Interfaces
Closed this issue · 6 comments
In most OO languages you have "interfaces".
DBI is the DataBase Interface on CPAN but not a really interface. But it could be.
An interface is something like a role with only abstract methods and it is not possible to create instances of interfaces.
Or you can say: an interface is a abstract role.
You can derive interfaces like roles and classes.
An interface defines methods, that can be called on an object and the programmers use interfaces instead of classes like this:
interface IEnumeration {
method entries();
method add($str);
}
interface IList isa IEnumeration {
method count();
}
class List implements IList {
has @list_entries;
method entries() {
return @list_entries;
}
method add($str) {
push @list_entries, $str;
}
method count() {
return scalar @list_entries;
}
}
my $list is IList = List->new;
$list->add("a String value");
foreach my $l ($list->entries) {
say $l;
}
$list->count(); # error, because count is no method of interface IEnumeration
With interfaces, it is possible to create a DB-access-factory like this:
my $dbi_read = $DBI->database_accessor_readonly("Server", "MyDatabase");
foreach my $row ($dbi_read->query(...)) {
say $row->print();
}
and you cannot call Insert(), Update() or Delete() on $dbi_read, because database_accessor_readonly() returns interface IDbRead.
my $dbi_rw = $DBI->database_accessor_rw("Server", "MyDatabase");
can do Query() and Update(), because it returns IDbReadWrite.
my $dbi = $DBI->database_accessor_full("Server", "MyDatabase");
can do Query(), Insert(), Update() and Delete(), because it returns IDbFullRowAccess;
But it cannot create oder drop tables.
interface IDbRead {
method Query(...);
}
interface IDbReadWrite isa IDbRead {
method Update(...);
}
interface IDbFullRowAccess isa IDbReadWrite {
method Insert(...);
method Delete(...);
}
And everything is implemented in the same class DBI::MySql:
class DBI::MySql implements IDbFullRowAccess {
method Query(...);
method Update(...);
method Insert(...);
method Delete(...);
}
We have interfaces.
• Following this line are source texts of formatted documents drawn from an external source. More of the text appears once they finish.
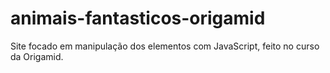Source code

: # animais-fantasticos-origamid
Site focado em manipulação dos elementos com JavaScript, feito no curso da Origamid.
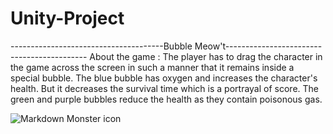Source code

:# Unity-Project
--------------------------------------Bubble Meow't-------------------------------------------
About the game :
The player has to drag the character in the game across the screen in such a manner that it remains inside a special bubble. The blue bubble has oxygen and increases the character's health. But it decreases the survival time which is a portrayal of score. The green and purple bubbles reduce the health as they contain poisonous gas.

<img src="https://user-images.githubusercontent.com/60446227/124142613-fb926100-daa7-11eb-881a-1542dce9223e.jpg"
     alt="Markdown Monster icon"
     style="float: left; margin-right: 5px;" />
They are simply roles without default implementations. The only question is whether or not we'll use requires
or abstract
:
role IDbFullRowAccess {
requires qw(
query
update
insert
delete
);
}
versus:
role IDbFullRowAccess {
abstract method query (...);
abstract method update (...);
abstract method insert (...);
abstract method delete (...);
}
Oops. Closed this by accident. I'll close it again later unless someone points out some flaw in the Corinna approach.
I prefer "abstract". This is needed for methods with different signatures, but same name.
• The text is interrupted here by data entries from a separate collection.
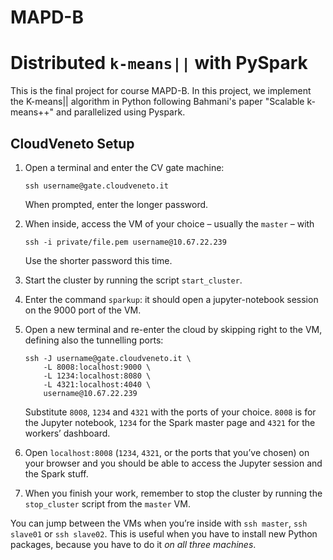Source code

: 
# MAPD-B
# Distributed `k-means||` with PySpark
This is the final project for course MAPD-B. In this project, we implement the K-means|| algorithm in Python following Bahmani's paper "Scalable k-means++" and parallelized using Pyspark.

## CloudVeneto Setup

1. Open a terminal and enter the CV gate machine:

       ssh username@gate.cloudveneto.it

   When prompted, enter the longer password.
3. When inside, access the VM of your choice – usually the `master` – with
   
       ssh -i private/file.pem username@10.67.22.239   

   Use the shorter password this time.
   
5. Start the cluster by running the script `start_cluster`.
6. Enter the command `sparkup`: it should open a jupyter-notebook session
   on the 9000 port of the VM.
7. Open a new terminal and re-enter the cloud by skipping right to the VM,
   defining also the tunnelling ports:
   
       ssh -J username@gate.cloudveneto.it \
           -L 8008:localhost:9000 \
           -L 1234:localhost:8080 \
           -L 4321:localhost:4040 \
           username@10.67.22.239

   Substitute `8008`, `1234` and `4321` with the ports of your choice.
   `8008` is for the Jupyter notebook, `1234` for the Spark master page and
   `4321` for the workers’ dashboard.
9. Open `localhost:8008` (`1234`, `4321`, or the ports that you’ve chosen)
   on your browser and you should be able to access the Jupyter session and
   the Spark stuff.
11. When you finish your work, remember to stop the cluster by running the
   `stop_cluster` script from the `master` VM.

You can jump between the VMs when you’re inside with `ssh master`, `ssh
slave01` or `ssh slave02`. This is useful when you have to install new
Python packages, because you have to do it *on all three machines*.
Recent discussions wondered if we even need the abstract
word at all; whether just giving a prototype with no definition is sufficient:
role Bouncable {
method bounce($height);
}
@leonerd I think you're right that a method forward declaration would be sufficient. However, if we're to allow abstract classes, we would have to have that on the class declaration. Using the example from my last talk:
abstract class Boolean {
method ifTrue ($code) {}
method ifFalse ($code) {}
}
Here we must declare the class as abstract because it must not be instantiated directly, even though it doesn't have any abstract methods.
This is resolved for the MVP. Further issues should be new tickets.